( Отрывок из книги )
* * *
В марте 1940 года Ахматова, в основном, завершает "Реквием". (В окончательный текст поэмы войдет еще одно, более позднее стихотворение, но финальные строки "Эпилога" написаны в марте). Окончание это не означало прощания с кровавой лагерной темой, но вместе с ним в творчестве Ахматовой, очевидно, завершился один этап и начался другой. В апреле сорокового года лирика Ахматовой меняется. Раздвигаются рамки: не теряя акмеистской зоркости, поэзия усваивает мышление в ином масштабе. Первый пример – "Стансы":
Стрелецкая луна. Замоскворечье. Ночь.
Как крестный ход, идут часы Страстной недели...
Я вижу страшный сон. Неужто в самом деле
Никто, никто, никто, не может мне помочь?

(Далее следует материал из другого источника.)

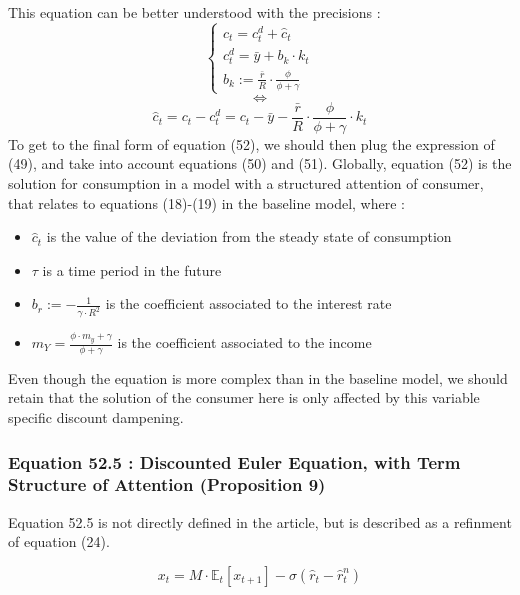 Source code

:\documentclass{article}
\begin{document}
This equation can be better understood with the precisions : 
\begin{equation*}
    \begin{cases}
        c_{t}=c_{t}^{d}+\hat{c}_{t} \\ 
        c^{d}_{t} = \bar{y} + b_{k}\cdot k_{t} \\
        b_{k}:=\frac{\bar{r}}{R}\cdot\frac{\phi}{\phi+\gamma}
    \end{cases}
\end{equation*}
$$\iff$$
\begin{equation*}
    \hat{c}_{t}=c_{t}-c_{t}^{d}=c_{t}-\bar{y} - \frac{\bar{r}}{R}\cdot\frac{\phi}{\phi+\gamma}\cdot k_{t}
\end{equation*}
To get to the final form of equation (52), we should then plug the expression of (49), and take into account equations (50) and (51).
Globally, equation (52) is the solution for consumption in a model with a structured attention of consumer, that relates to equations (18)-(19) in the baseline model, where : 
\begin{itemize}
    \item $\hat{c}_{t}$ is the value of the deviation from the steady state of consumption
    \item $\tau$ is a time period in the future
    \item $b_{r}:=-\frac{1}{\gamma\cdot R^{2}}$ is the coefficient associated to the interest rate
    \item $m_{Y}=\frac{\phi\cdot m_{y}+\gamma}{\phi+\gamma}$ is the coefficient associated to the income
\end{itemize}

Even though the equation is more complex than in the baseline model, we should retain that the solution of the consumer here is only affected by this variable specific discount dampening. 

\subsubsection*{Equation 52.5 : Discounted Euler Equation, with Term Structure of Attention (Proposition 9)}

Equation 52.5 is not directly defined in the article, but is described as a refinment of equation (24).

\begin{equation*}\tag{52.5}
    x_{t}=M\cdot\mathbb{E}_{t}\left[x_{t+1}\right]-\sigma(\hat{r}_{t}-\hat{r}^{n}_{t})
\end{equation*}
\end{document}
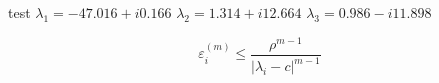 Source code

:
 test
$\lambda_{1} = -47.016 + i 0.166$  $ \lambda_{2} = 1.314 + i 12.664$ $\lambda_{3} = 0.986 - i11.898$

\begin{equation*}
  \varepsilon_{i}^{(m)}\leq \frac{\rho^{m-1}}{|\lambda_{i} - c|^{m-1}}
\end{equation*}
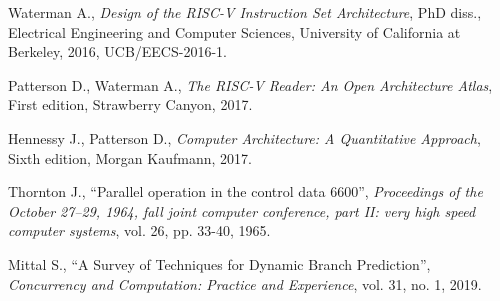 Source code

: \begin{thebibliography}{99}
\setlength{\parskip}{0.5\baselineskip}

    Waterman A., 
    \textit{Design of the RISC-V Instruction Set Architecture},
    PhD diss.,
    Electrical Engineering and Computer Sciences,
    University of California at Berkeley,
    2016,
    UCB/EECS-2016-1.

    Patterson D., Waterman A., 
    \textit{The RISC-V Reader: An Open Architecture Atlas},
    First edition,
    Strawberry Canyon,
    2017.

    Hennessy J., Patterson D., 
    \textit{Computer Architecture: A Quantitative Approach},
    Sixth edition,
    Morgan Kaufmann,
    2017.

    Thornton J.,
    ``Parallel operation in the control data 6600'',  
    \textit{Proceedings of the October 27–29, 1964, fall joint computer conference, part II: very high speed computer systems},
    vol. 26, pp. 33-40, 
    1965.

    Mittal S.,
    ``A Survey of Techniques for Dynamic Branch Prediction'',  
    \textit{Concurrency and Computation: Practice and Experience},
    vol. 31, no. 1, 
    2019.
    
\end{thebibliography} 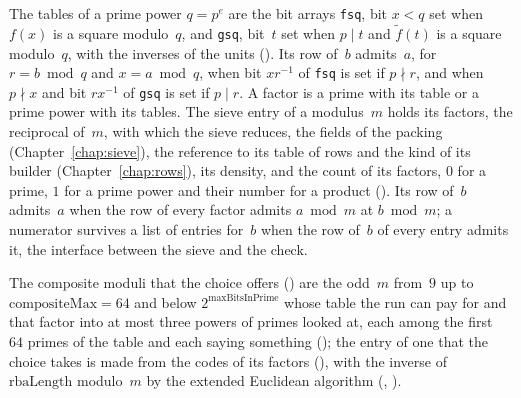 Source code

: \begin{definition}\label{def:sieveEntry}
  \leanok
  The tables of a prime power $q = p^e$ are the bit arrays \verb|fsq|, bit $x < q$ set when $f(x)$
  is a square modulo~$q$, and \verb|gsq|, bit~$t$ set when $p \mid t$ and $\tilde f(t)$ is a square
  modulo~$q$, with the inverses of the units (). Its row of~$b$
  admits~$a$, for $r = b \bmod q$ and $x = a \bmod q$, when bit $x r^{-1}$ of \verb|fsq| is set if
  $p \nmid r$, and when $p \nmid x$ and bit $r x^{-1}$ of \verb|gsq| is set if $p \mid r$. A
  factor is a prime with its table or a prime power with its tables. The sieve entry of a
  modulus~$m$ holds its factors, the reciprocal of~$m$, with which the sieve reduces, the fields of
  the packing (Chapter~\ref{chap:sieve}), the reference to its table of rows and the kind of its
  builder (Chapter~\ref{chap:rows}), its density, and the count of its factors, $0$ for a prime,
  $1$ for a prime power and their number for a product (). Its row
  of~$b$ admits~$a$ when the row of every factor admits $a \bmod m$ at $b \bmod m$; a numerator
  survives a list of entries for~$b$ when the row of~$b$ of every entry admits it, the interface
  between the sieve and the check.
\end{definition}

The composite moduli that the choice offers () are the odd~$m$ from~$9$
up to $\mathrm{compositeMax} = 64$ and below $2^{\mathrm{maxBitsInPrime}}$ whose table the run can
pay for and that factor into at most three powers of primes looked at, each among the first~$64$
primes of the table and each saying something (); the entry of
one that the choice takes is made from the codes of its factors (),
with the inverse of $\mathrm{rbaLength}$ modulo~$m$ by the extended Euclidean algorithm
(, ).

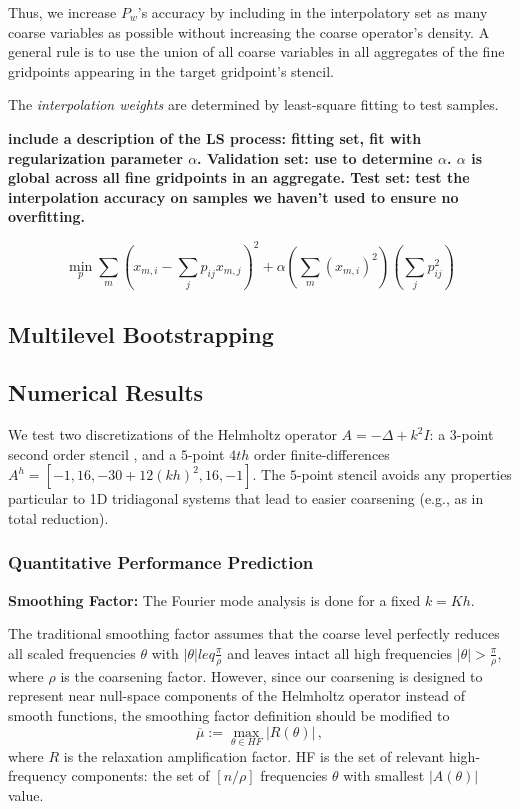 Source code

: \documentclass{article}
\begin{document}
Thus, we increase $P_w$'s accuracy by including in the interpolatory set as many coarse variables as possible without increasing the coarse operator's density. A general rule is to use the union of all coarse variables in all aggregates of the fine gridpoints appearing in the target gridpoint's stencil.

The \emph{interpolation weights} are determined by least-square fitting to test samples.

{\bf include a description of the LS process: fitting set, fit with regularization parameter $\alpha$. Validation set: use to determine $\alpha$. $\alpha$ is global across all fine gridpoints in an aggregate. Test set: test the interpolation accuracy on samples we haven't used to ensure no overfitting.
}

\begin{equation}
	\min_p \sum_m \left( x_{m,i} - \sum_j p_{ij} x_{m,j} \right)^2 + \alpha \left( \sum_m (x_{m,i})^2 \right) \left(\sum_j p_{ij}^2\right) 
\end{equation}

\subsection{Multilevel Bootstrapping}

\subsection{Numerical Results}
We test two discretizations of the Helmholtz operator $A = -\Delta + k^2 I$: a $3$-point second order stencil , and a $5$-point $4th$ order finite-differences $A^h = [-1, 16, -30 + 12 (kh)^2, 16, -1]$. The $5$-point stencil avoids any properties particular to 1D tridiagonal systems that lead to easier coarsening (e.g., as in total reduction).

\subsubsection{Quantitative Performance Prediction}

{\bf Smoothing Factor:} The Fourier mode analysis is done for a fixed $k = K h$.

The traditional smoothing factor \cite[Sec. ??]{guide} assumes that the coarse level perfectly reduces all scaled frequencies $\theta$ with $|\theta| leq \frac{\pi}{\rho}$ and leaves intact all high frequencies $|\theta| > \frac{\pi}{\rho}$, where $\rho$ is the coarsening factor. However, since our coarsening is designed to represent near null-space components of the Helmholtz operator instead of smooth functions, the smoothing factor definition should be modified to
\begin{equation}
	\overline{\mu} := \max_{\theta \in HF} \left| R(\theta) \right|\,,
\end{equation}
where $R$ is the relaxation amplification factor. HF is the set of relevant high-frequency components: the set of $[n/\rho]$ frequencies $\theta$ with smallest $|A(\theta)|$ value.
\end{document}
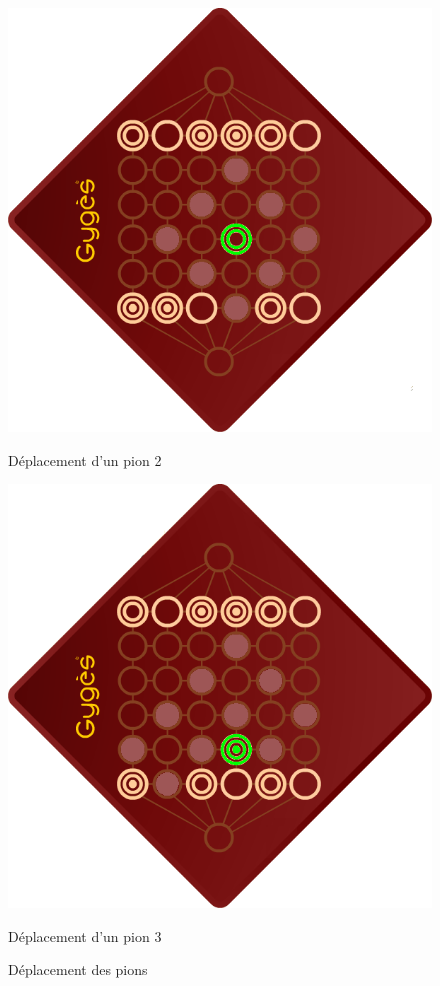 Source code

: \documentclass[a4paper]{article}
\begin{document}
\begin{itemize}
\begin{figure}[ht]
\begin{minipage}[b]{0.28\linewidth}
					\includegraphics[width=\textwidth]{move2.png}
					\caption{Déplacement d'un pion 2}
					\label{fig:figure2}
					\end{minipage}
					\hspace{0.5cm}
					\begin{minipage}[b]{0.28\linewidth}
					\centering
					\includegraphics[width=\textwidth]{move3.png}
					\caption{Déplacement d'un pion 3}
					\label{fig:figure3}
					\end{minipage}
					\caption{Déplacement des pions}
				\end{figure}


\end{itemize}
\end{document}
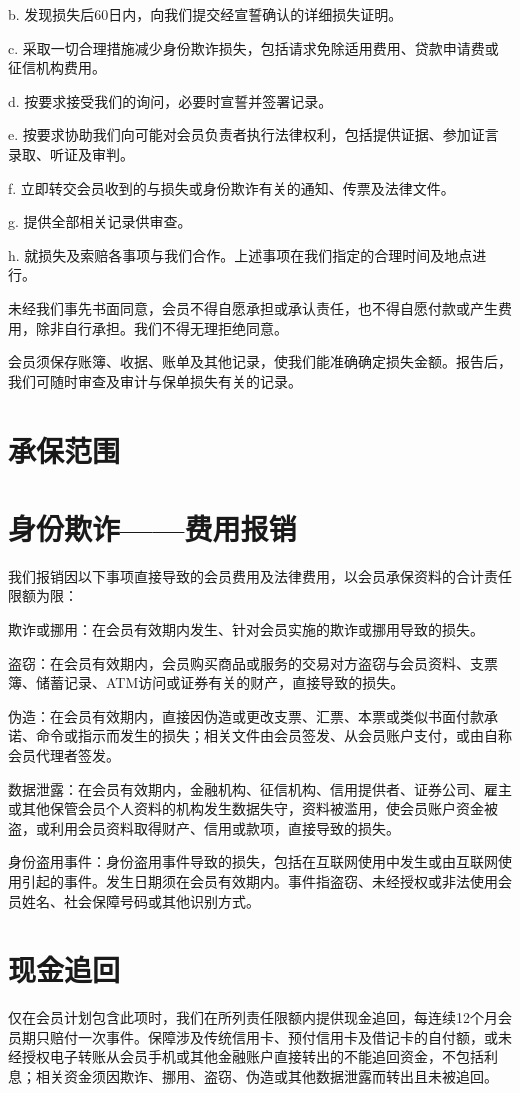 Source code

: \documentclass[UTF8,fontset=none,11pt,a4paper]{ctexart}
\begin{document}
b. 发现损失后60日内，向我们提交经宣誓确认的详细损失证明。


c. 采取一切合理措施减少身份欺诈损失，包括请求免除适用费用、贷款申请费或征信机构费用。


d. 按要求接受我们的询问，必要时宣誓并签署记录。


e. 按要求协助我们向可能对会员负责者执行法律权利，包括提供证据、参加证言录取、听证及审判。


f. 立即转交会员收到的与损失或身份欺诈有关的通知、传票及法律文件。


g. 提供全部相关记录供审查。


h. 就损失及索赔各事项与我们合作。上述事项在我们指定的合理时间及地点进行。


未经我们事先书面同意，会员不得自愿承担或承认责任，也不得自愿付款或产生费用，除非自行承担。我们不得无理拒绝同意。


会员须保存账簿、收据、账单及其他记录，使我们能准确确定损失金额。报告后，我们可随时审查及审计与保单损失有关的记录。


\section*{承保范围}
\section*{身份欺诈——费用报销}
我们报销因以下事项直接导致的会员费用及法律费用，以会员承保资料的合计责任限额为限：


欺诈或挪用：在会员有效期内发生、针对会员实施的欺诈或挪用导致的损失。


盗窃：在会员有效期内，会员购买商品或服务的交易对方盗窃与会员资料、支票簿、储蓄记录、ATM访问或证券有关的财产，直接导致的损失。


伪造：在会员有效期内，直接因伪造或更改支票、汇票、本票或类似书面付款承诺、命令或指示而发生的损失；相关文件由会员签发、从会员账户支付，或由自称会员代理者签发。


数据泄露：在会员有效期内，金融机构、征信机构、信用提供者、证券公司、雇主或其他保管会员个人资料的机构发生数据失守，资料被滥用，使会员账户资金被盗，或利用会员资料取得财产、信用或款项，直接导致的损失。


身份盗用事件：身份盗用事件导致的损失，包括在互联网使用中发生或由互联网使用引起的事件。发生日期须在会员有效期内。事件指盗窃、未经授权或非法使用会员姓名、社会保障号码或其他识别方式。


\section*{现金追回}
仅在会员计划包含此项时，我们在所列责任限额内提供现金追回，每连续12个月会员期只赔付一次事件。保障涉及传统信用卡、预付信用卡及借记卡的自付额，或未经授权电子转账从会员手机或其他金融账户直接转出的不能追回资金，不包括利息；相关资金须因欺诈、挪用、盗窃、伪造或其他数据泄露而转出且未被追回。
\end{document}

В Кремле не надо жить, Преображенец прав,
Здесь зверства древнего еще кишат микробы:
Бориса дикий страх, и всех Иванов злобы,
И Самозванца спесь – взамен народных прав.
(I, 474)
Здесь есть то, что всегда выдает великое стихотворение, – безусловная, осязаемая современность. Конечно, перефразируя известную мысль Бродского о Платонове, горе народу, для которого подобные стихи современны. Но, положа руку на сердце, – разве нельзя обратить стихотворение к теперешнему кремлевскому владыке? Признак злободневности заложен в самой структуре политических аллюзий, на которых строится текст. Его нестареющая функциональность означает, что Ахматовой удалось коснуться самой сущности механизма российской власти. Мышление в масштабе эпох открывает законы их движения.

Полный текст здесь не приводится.